Yesterday, Danny had to tear down the dilapidated school house that is the symbol of my early motherhood. He built it with pride. I painted it red. It had the coolest repurposed, vintage shop doors. My grandparents came over and helped me sheetrock the inside. Every day of the school year Josiah and Isaac and I (and pretty soon Amaus) diligently went out to the school house where I taught them how to read. We did fun science experiments and had such an amazing, focused time of reading some of the most incredible stories together. Years later and unbeknownst to us, there was an old septic system at one corner of the schoolhouse that caved when there was a large amount of rain and for several years now (that have been full of other responsibilities) the school house has fallen into a state of disrepair.
When it had to come down yesterday, while I was glad to see something done with the crumbling structure…I had to take a deep breath. That sweet, simple life is certainly gone for good. It can’t be resurrected. And with Miss Magnolia, it’s but a faint memory that is not even a close semblance to what we now live. It’s been set aside for the new.
While I can idolize and long for the simplicity we once lived in, the old has to pass away for the new to come. We could’ve kept our relatively small family. We could’ve kept our picket fence simplicity. We could still be getting full nights of sleep, waking far before the sun and focusing all of our energy on natural living, exercise, milking cows and homeschooling. But frankly, we would’ve missed out on a life that is far grander.
Redemption always costs the laying down of some other things. It always costs the death of some things. And redemption is always, always worth it. I cannot imagine what we would do without any one of the treasures God has entrusted to us! Oh, what we would’ve missed out on!

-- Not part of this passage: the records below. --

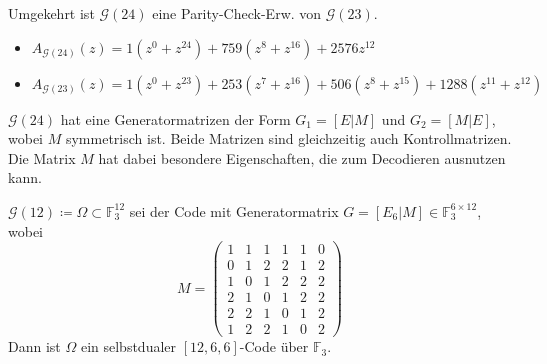 \documentclass{cheat-sheet}
\newcommand{\F}{\mathbb{F}} %
\DeclareMathOperator{\wt}{wt} %
\newcommand{\Golay}{\mathcal{G}} %
\begin{document}
\begin{bem}
  Umgekehrt ist $\Golay(24)$ eine Parity-Check-Erw. von $\Golay(23)$.
\end{bem}

\begin{satz}
  \begin{itemize}
    \item $A_{\Golay(24)}(z) = 1 (z^0 + z^{24}) + 759 (z^8 + z^{16}) + 2576 z^{12}$
    \item $A_{\Golay(23)}(z) = 1 (z^0 \!+\! z^{23}) + 253 (z^7 \!+\! z^{16}) + 506 (z^8 \!+\! z^{15}) + 1288 (z^{11} \!+\! z^{12})$
  \end{itemize}
\end{satz}

\begin{bem}
  $\Golay(24)$ hat eine Generatormatrizen der Form $G_1 = [E|M]$ und $G_2 = [M|E]$, wobei $M$ symmetrisch ist.
  Beide Matrizen sind gleichzeitig auch Kontrollmatrizen.
  Die Matrix $M$ hat dabei besondere Eigenschaften, die zum Decodieren ausnutzen kann.
\end{bem}

\iffalse
  Decodierung: Schreibe $x \in \F_2^{24}$ als $x_1 | x_2$ mit $x_1, x_2 \in \F_2^{12}$.
  Berechne Syndome $S_1 = G_1 y = G_1 e = e_1 + M e_2$ und $S_2 = G_2 y = M e_1 + e_2$.
  Es gilt:
  \begin{itemize}
    \item $\wt(S_1) \leq 3 \iff e_2 = 0 \implies S_1 = e_1 \implies e = e_1 | 0 = S_1 | 0$
    \item $\wt(S_2) \leq 3 \implies e_1 = 0 \implies S_2 = e_2 \implies e = 0 | S_2$
  \end{itemize}
  $\wt(S_1), \wt(S_2) \geq 4$.
  Berechne $S_i = G_2 \cdot (y + (\epsilon_i|0)) = m(e_1 + \epsilon_i) + e_2$
  Beachte: $(\wt(e_1), \wt(e_2)) \in \{ (1,2), (1,1), (2,1) \}$
  $\wt(e_1) = 2 \iff \wt(S_i) \geq 4$ für alle $i = 1, \ldots, 12$
  $\wt(e_1) = 1 \iff$ es gibt genau ein $l$ mit $\wt(s_l) \leq 2$ nämlich das $l$ wodurch $e_1 = \epsilon_l$
\fi


\begin{satz}
  $\Golay(12) \coloneqq \Omega \subset \F_3^{12}$ sei der Code mit Generatormatrix $G=[E_6|M] \in \F_3^{6 \times 12}$, wobei
  \[
    M = \begin{pmatrix}
      1 & 1 & 1 & 1 & 1 & 0 \\
      0 & 1 & 2 & 2 & 1 & 2 \\
      1 & 0 & 1 & 2 & 2 & 2 \\
      2 & 1 & 0 & 1 & 2 & 2 \\
      2 & 2 & 1 & 0 & 1 & 2 \\
      1 & 2 & 2 & 1 & 0 & 2
    \end{pmatrix}
  \]
  Dann ist $\Omega$ ein selbstdualer $[12, 6, 6]$-Code über $\F_3$.
\end{satz}
\end{document}

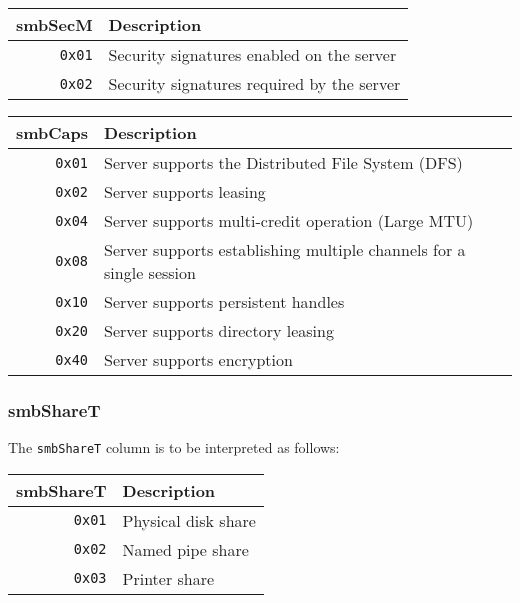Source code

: \documentclass[documentation]{subfiles}
\begin{document}
\begin{longtable}{rl}
    \toprule
    {\bf smbSecM} & {\bf Description}\\
    \midrule\endhead%
    {\tt 0x01} & Security signatures enabled on the server\\
    {\tt 0x02} & Security signatures required by the server\\
    \bottomrule
\end{longtable}

\begin{longtable}{rl}
    \toprule
    {\bf smbCaps} & {\bf Description}\\
    \midrule\endhead%
    {\tt 0x01} & Server supports the Distributed File System (DFS)\\
    {\tt 0x02} & Server supports leasing\\
    {\tt 0x04} & Server supports multi-credit operation (Large MTU)\\
    {\tt 0x08} & Server supports establishing multiple channels for a single session\\
    {\tt 0x10} & Server supports persistent handles\\
    {\tt 0x20} & Server supports directory leasing\\
    {\tt 0x40} & Server supports encryption\\
    \bottomrule
\end{longtable}

\subsubsection{smbShareT}\label{smbShareT}
The {\tt smbShareT} column is to be interpreted as follows:

\begin{longtable}{rl}
    \toprule
    {\bf smbShareT} & {\bf Description}\\
    \midrule\endhead%
    {\tt 0x01} & Physical disk share\\
    {\tt 0x02} & Named pipe share\\
    {\tt 0x03} & Printer share\\
    \bottomrule
\end{longtable}
\end{document}
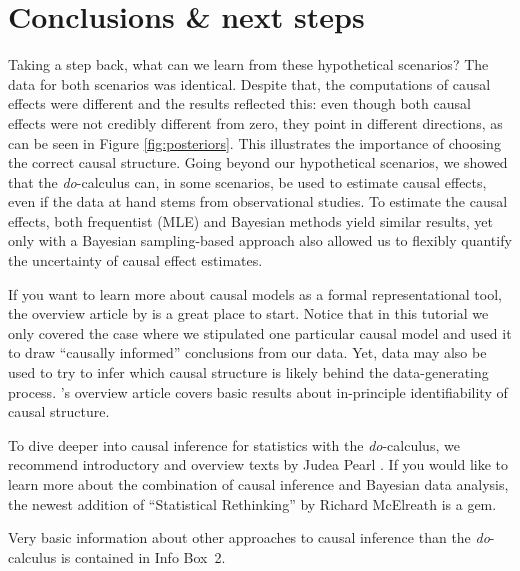 \documentclass[nobib]{tufte-handout}
\newcommand{\docalc}{\emph{do}-calculus\xspace}
\begin{document}
\section{Conclusions \& next steps}
\label{sec:conclusions--next}

Taking a step back, what can we learn from these hypothetical scenarios?
The data for both scenarios was identical.
Despite that, the computations of causal effects were different and the results reflected this: even though both causal effects were not credibly different from zero, they point in different directions, as can be seen in Figure \ref{fig:posteriors}.
This illustrates the importance of choosing the correct causal structure. 
Going beyond our hypothetical scenarios, we showed that the \docalc can, in some scenarios, be used to estimate causal effects, even if the data at hand stems from observational studies.
To estimate the causal effects, both frequentist (MLE) and Bayesian methods yield similar results, yet only with a Bayesian sampling-based approach also allowed us to flexibly quantify the uncertainty of causal effect estimates.

If you want to learn more about causal models as a formal representational tool, the overview article by \citet{sep-causal-models} is a great place to start.
Notice that in this tutorial we only covered the case where we stipulated one particular causal model and used it to draw ``causally informed'' conclusions from our data.
Yet, data may also be used to try to infer which causal structure is likely behind the data-generating process.
\citeauthor{sep-causal-models}'s overview article covers basic results about in-principle identifiability of causal structure.

To dive deeper into causal inference for statistics with the \docalc, we recommend introductory and overview texts by Judea Pearl \citep{pearl2009causal,2016:Pearl-Judea-and}.
If you would like to learn more about the combination of causal inference and Bayesian data analysis, the newest addition of ``Statistical Rethinking'' by Richard McElreath is a gem.

Very basic information about other approaches to causal inference than the \docalc is contained in Info Box~2.
\end{document}
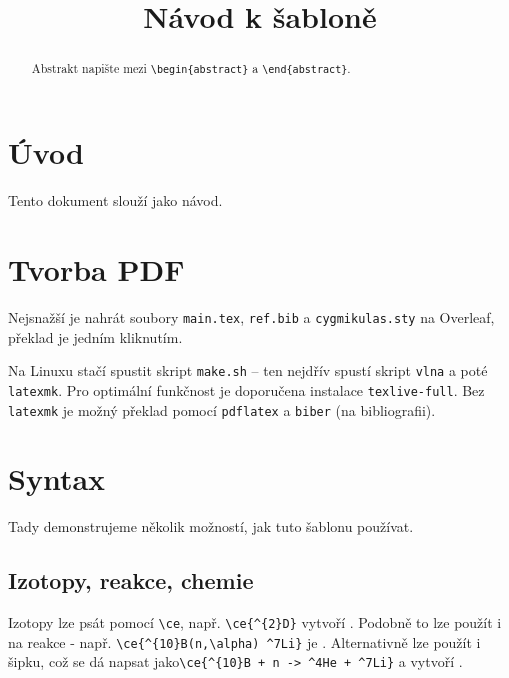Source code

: \documentclass{cygclanek}
\begin{document}
\title{Návod k šabloně}



\maketitle
\begin{abstract}
    Abstrakt napište mezi \verb|\begin{abstract}| a \verb|\end{abstract}|.
\end{abstract}

\section{Úvod}

Tento dokument slouží jako návod. 

\section{Tvorba PDF}
Nejsnažší je nahrát soubory \verb|main.tex|, \verb|ref.bib| a \verb|cygmikulas.sty| na Overleaf, překlad je 
jedním kliknutím.

Na Linuxu stačí spustit skript \verb|make.sh| -- ten nejdřív spustí skript \verb|vlna| \cite{vlna} 
a poté \verb|latexmk|. Pro optimální funkčnost je doporučena instalace \verb|texlive-full|. 
Bez \verb|latexmk| je možný překlad pomocí \verb|pdflatex| a \verb|biber| (na bibliografii).



\section{Syntax}
Tady demonstrujeme několik možností, jak tuto šablonu používat.

\subsection{Izotopy, reakce, chemie}
Izotopy lze psát pomocí \verb|\ce|, např. \verb|\ce{^{2}D}| vytvoří . Podobně to lze použít i na 
reakce - např. \verb|\ce{^{10}B(n,\alpha) ^7Li}| je . Alternativně lze 
použít i šipku, což se dá napsat jako\newline\verb|\ce{^{10}B + n -> ^4He + ^7Li}| 
a vytvoří . 
\end{document}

The days of my greatest concern being meal planning, are far behind me. We have more quick-fix meals than ever before in our lives! I now work from home and still homeschool some of our children, but with much different methods. There’s no telling what each one of our days will end up looking like. But I’ll tell you what, there is expansion we couldn’t imagine back in our simple life, blossoming and growing in every area. We have more space, we have more resources, we see dreams and visions unfolding…and we have joy.
I’ll always hold the simple days close to my heart. They were the days I learned patience, and faithfulness and obedience- things I’ll never master but I continue to learn. But they remind me that times will always be shifting as I yield my future to the hands of the Potter. If I’ll allow Him to form the path, the harvest will keep coming with increasing yield- but I’ll have to keep letting go and allowing him to change me along the way. And that’s ok. What He has ahead is always much greater than anything I ever find myself sitting on presently.
The Old has to Die, So the New Can Come.